# What is the percent concentration of doping in n and p-type regions of typical solar cell?

I have heard that you need a very small percentage of boron (p-type) and and phosphorus (n-type) in each respective region in order to achieve the desired concentration necessary for the workings of a solar cell. What exactly is the composition of silicon vs. boron (for example 99% silicon vs. 1% boron) in the n and p-type regions of a typical solar cell?

## 1 Answer

Silicon has a density of $$\2.33\ {\rm g/cm^3}\$$. And its atomic weight is about 28. Knowing that 1 atomic mass unit is about $$\1.66\times10^{-24}\ {\rm g}\$$, we can find that there are about $$\5\times10^{22}\$$ silicon atoms per cubic centimeter of material.
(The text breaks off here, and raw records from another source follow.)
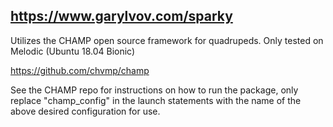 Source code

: ## https://www.garylvov.com/sparky

Utilizes the CHAMP open source framework for quadrupeds. Only tested on Melodic (Ubuntu 18.04 Bionic)

https://github.com/chvmp/champ

See the CHAMP repo for instructions on how to run the package, only replace "champ_config" in the launch statements with the name of the above desired
configuration for use.
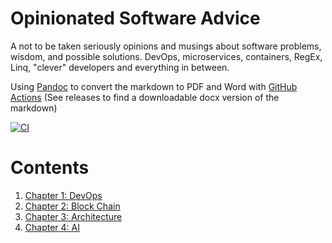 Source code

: # Opinionated Software Advice
A not to be taken seriously opinions and musings about software problems, wisdom, and possible solutions. DevOps, microservices, containers, RegEx, Linq, "clever" developers and everything in between. 

Using [Pandoc](https://pandoc.org/MANUAL.html) to convert the markdown to PDF and Word with [GitHub Actions](https://github.com/pandoc/pandoc-action-example) (See releases to find a downloadable docx version of the markdown)

[![CI](https://github.com/samsmithnz/SoftwareAdvice/actions/workflows/pipeline.yml/badge.svg)](https://github.com/samsmithnz/SoftwareAdvice/actions/workflows/pipeline.yml)

# Contents
1. [Chapter 1: DevOps](01-Chapter1.md)
2. [Chapter 2: Block Chain](02-Chapter2.md)
3. [Chapter 3: Architecture](03-Chapter3.md)
3. [Chapter 4: AI](04-Chapter4.md)
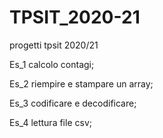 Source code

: # TPSIT_2020-21
progetti tpsit 2020/21

Es_1 calcolo contagi;

Es_2 riempire e stampare un array;

Es_3 codificare e decodificare;

Es_4 lettura file csv;
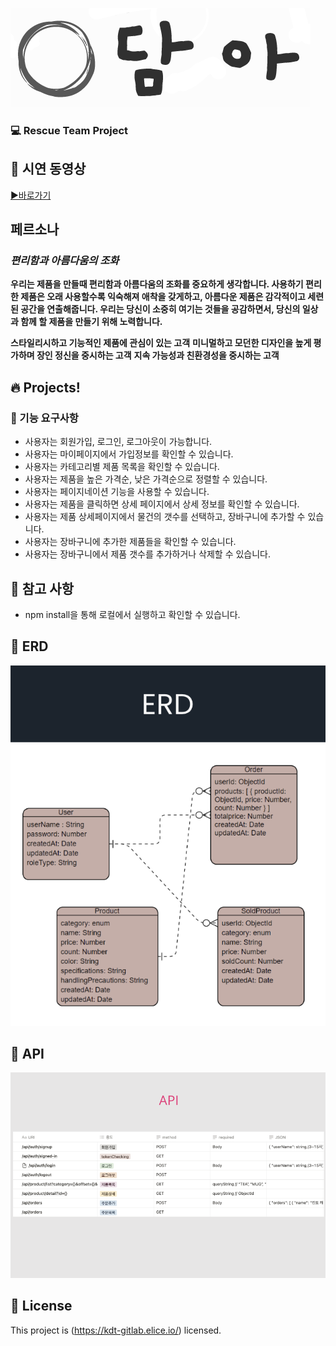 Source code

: ![메인이미지](/src//assets/img/DAMAH-logo.PNG)

### 💻 Rescue Team Project

## 🎥 시연 동영상

[▶️바로가기]("https://www.youtube.com/watch?v=WEb3bmCO5ls")

## 페르소나

### **_편리함과 아름다움의 조화_**

**우리는 제품을 만들때 편리함과 아름다움의 조화를 중요하게 생각합니다. 사용하기 편리한 제품은 오래 사용할수록 익숙해져 애착을 갖게하고, 아름다운 제품은 감각적이고 세련된 공간을 연출해줍니다. 우리는 당신이 소중히 여기는 것들을 공감하면서, 당신의 일상과 함께 할 제품을 만들기 위해 노력합니다.**

**스타일리시하고 기능적인 제품에 관심이 있는 고객**
**미니멀하고 모던한 디자인을 높게 평가하며 장인 정신을 중시하는 고객**
**지속 가능성과 친환경성을 중시하는 고객**

## 🔥 Projects!

### 🎯 기능 요구사항

- 사용자는 회원가입, 로그인, 로그아웃이 가능합니다.
- 사용자는 마이페이지에서 가입정보를 확인할 수 있습니다.
- 사용자는 카테고리별 제품 목록을 확인할 수 있습니다.
- 사용자는 제품을 높은 가격순, 낮은 가격순으로 정렬할 수 있습니다.
- 사용자는 페이지네이션 기능을 사용할 수 있습니다.
- 사용자는 제품을 클릭하면 상세 페이지에서 상세 정보를 확인할 수 있습니다.
- 사용자는 제품 상세페이지에서 물건의 갯수를 선택하고, 장바구니에 추가할 수 있습니다.
- 사용자는 장바구니에 추가한 제품들을 확인할 수 있습니다.
- 사용자는 장바구니에서 제품 갯수를 추가하거나 삭제할 수 있습니다.

## 📄 참고 사항

- npm install을 통해 로컬에서 실행하고 확인할 수 있습니다.

## 📄 ERD

![ERD이미지](/src//assets/img/erd-img.png)

## 📄 API

![ERD이미지](/src//assets/img/api-img.png)

## 📝 License

This project is (https://kdt-gitlab.elice.io/) licensed.
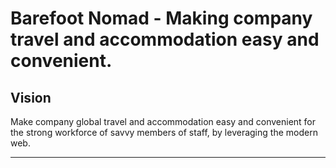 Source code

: Barefoot Nomad - Making company travel and accommodation easy and convenient.
=======

## Vision
Make company global travel and accommodation easy and convenient for the strong workforce of savvy members of staff, by leveraging the modern web.

---

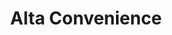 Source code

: ---
title: "Alta Convenience"
url: /grand-junction/alta-convenience-north-12th-street/
shop: convenience
--- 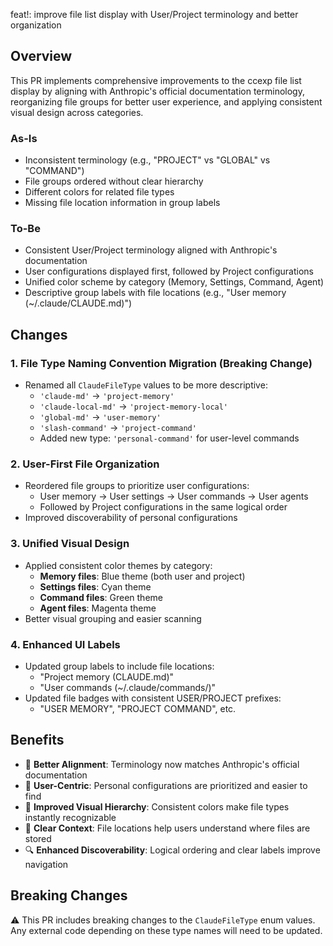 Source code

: feat!: improve file list display with User/Project terminology and better organization

## Overview

This PR implements comprehensive improvements to the ccexp file list display by aligning with Anthropic's official documentation terminology, reorganizing file groups for better user experience, and applying consistent visual design across categories.

### As-Is
- Inconsistent terminology (e.g., "PROJECT" vs "GLOBAL" vs "COMMAND")
- File groups ordered without clear hierarchy
- Different colors for related file types
- Missing file location information in group labels

### To-Be
- Consistent User/Project terminology aligned with Anthropic's documentation
- User configurations displayed first, followed by Project configurations
- Unified color scheme by category (Memory, Settings, Command, Agent)
- Descriptive group labels with file locations (e.g., "User memory (~/.claude/CLAUDE.md)")

## Changes

### 1. File Type Naming Convention Migration (Breaking Change)
- Renamed all `ClaudeFileType` values to be more descriptive:
  - `'claude-md'` → `'project-memory'`
  - `'claude-local-md'` → `'project-memory-local'`
  - `'global-md'` → `'user-memory'`
  - `'slash-command'` → `'project-command'`
  - Added new type: `'personal-command'` for user-level commands

### 2. User-First File Organization
- Reordered file groups to prioritize user configurations:
  - User memory → User settings → User commands → User agents
  - Followed by Project configurations in the same logical order
- Improved discoverability of personal configurations

### 3. Unified Visual Design
- Applied consistent color themes by category:
  - **Memory files**: Blue theme (both user and project)
  - **Settings files**: Cyan theme
  - **Command files**: Green theme
  - **Agent files**: Magenta theme
- Better visual grouping and easier scanning

### 4. Enhanced UI Labels
- Updated group labels to include file locations:
  - "Project memory (CLAUDE.md)"
  - "User commands (~/.claude/commands/)"
- Updated file badges with consistent USER/PROJECT prefixes:
  - "USER MEMORY", "PROJECT COMMAND", etc.

## Benefits

- 🎯 **Better Alignment**: Terminology now matches Anthropic's official documentation
- 👤 **User-Centric**: Personal configurations are prioritized and easier to find
- 🎨 **Improved Visual Hierarchy**: Consistent colors make file types instantly recognizable
- 📍 **Clear Context**: File locations help users understand where files are stored
- 🔍 **Enhanced Discoverability**: Logical ordering and clear labels improve navigation


## Breaking Changes

⚠️ This PR includes breaking changes to the `ClaudeFileType` enum values. Any external code depending on these type names will need to be updated.
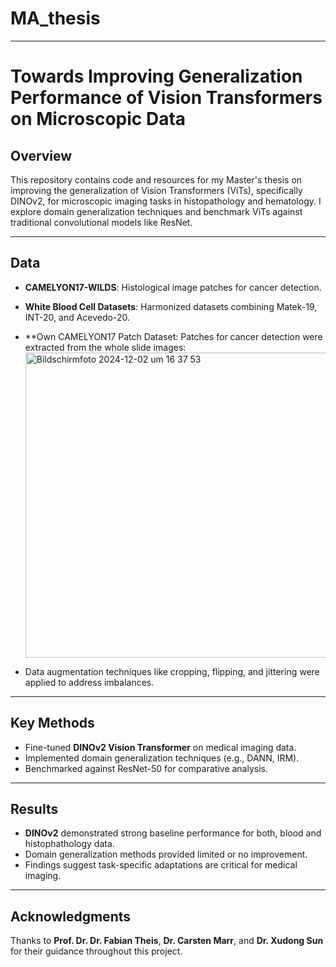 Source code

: # MA_thesis
---

# Towards Improving Generalization Performance of Vision Transformers on Microscopic Data

## Overview

This repository contains code and resources for my Master's thesis on improving the generalization of Vision Transformers (ViTs), specifically DINOv2, for microscopic imaging tasks in histopathology and hematology. I explore domain generalization techniques and benchmark ViTs against traditional convolutional models like ResNet.

---

## Data

- **CAMELYON17-WILDS**: Histological image patches for cancer detection.  
- **White Blood Cell Datasets**: Harmonized datasets combining Matek-19, INT-20, and Acevedo-20.
- **Own CAMELYON17 Patch Dataset: Patches for cancer detection were extracted from the whole slide images:
  <img width="488" alt="Bildschirm­foto 2024-12-02 um 16 37 53" src="https://github.com/user-attachments/assets/8f339c2e-8c49-4433-a48e-1c1c2ff8b37b">

- Data augmentation techniques like cropping, flipping, and jittering were applied to address imbalances.

---

## Key Methods

- Fine-tuned **DINOv2 Vision Transformer** on medical imaging data.  
- Implemented domain generalization techniques (e.g., DANN, IRM).  
- Benchmarked against ResNet-50 for comparative analysis.

---

## Results

- **DINOv2** demonstrated strong baseline performance for both, blood and histophathology data.  
- Domain generalization methods provided limited or no improvement.  
- Findings suggest task-specific adaptations are critical for medical imaging.

---

## Acknowledgments

Thanks to **Prof. Dr. Dr. Fabian Theis**, **Dr. Carsten Marr**, and **Dr. Xudong Sun** for their guidance throughout this project.
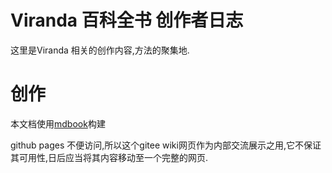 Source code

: # Viranda 百科全书 创作者日志

这里是Viranda 相关的创作内容,方法的聚集地.

# 创作
本文档使用[mdbook](https://hellowac.github.io/mdbook-doc-zh/zh-cn/index.html)构建

github pages 不便访问,所以这个gitee wiki网页作为内部交流展示之用,它不保证其可用性,日后应当将其内容移动至一个完整的网页. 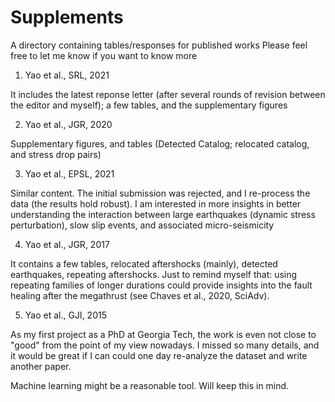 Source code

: # Supplements
A directory containing tables/responses for published works
Please feel free to let me know if you want to know more

1. Yao et al., SRL, 2021

It includes the latest reponse letter (after several rounds of revision between the editor and myself); 
a few tables, and the supplementary figures 

2. Yao et al., JGR, 2020

Supplementary figures, and tables (Detected Catalog; relocated catalog, and stress drop pairs)

3. Yao et al., EPSL, 2021

Similar content. The initial submission was rejected, and I re-process the data (the results hold robust).
I am interested in more insights in better understanding the interaction between large earthquakes (dynamic
stress perturbation), slow slip events, and associated micro-seismicity 

4. Yao et al., JGR, 2017

It contains a few tables, relocated aftershocks (mainly), detected earthquakes, repeating aftershocks. 
Just to remind myself that: using repeating families of longer durations could provide insights into the fault
healing after the megathrust (see Chaves et al., 2020, SciAdv). 

5. Yao et al., GJI, 2015

As my first project as a PhD at Georgia Tech, the work is even not close to "good" from the point of my view nowadays. 
I missed so many details, and it would be great if I can could one day re-analyze the dataset and write another paper. 

Machine learning might be a reasonable tool. Will keep this in mind.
If the doping density in a solar cell is about $$\10^{17}\ {\rm cm^{-3}}\$$ (I don't know if this is the most likely value, but it's a common value for fairly strongly doped material in other devices and the first one I came up with in a google search for "solar cell dopant concentration"), then the fraction of silicon atoms replaced by dopants in that material is about $$\2\times10^{-6}\$$, or 2 ppm.

Of course if you have a more accurate figure for the doping concentration in some particular solar cell you're interested in, you can easily calculate the value for that device yourself.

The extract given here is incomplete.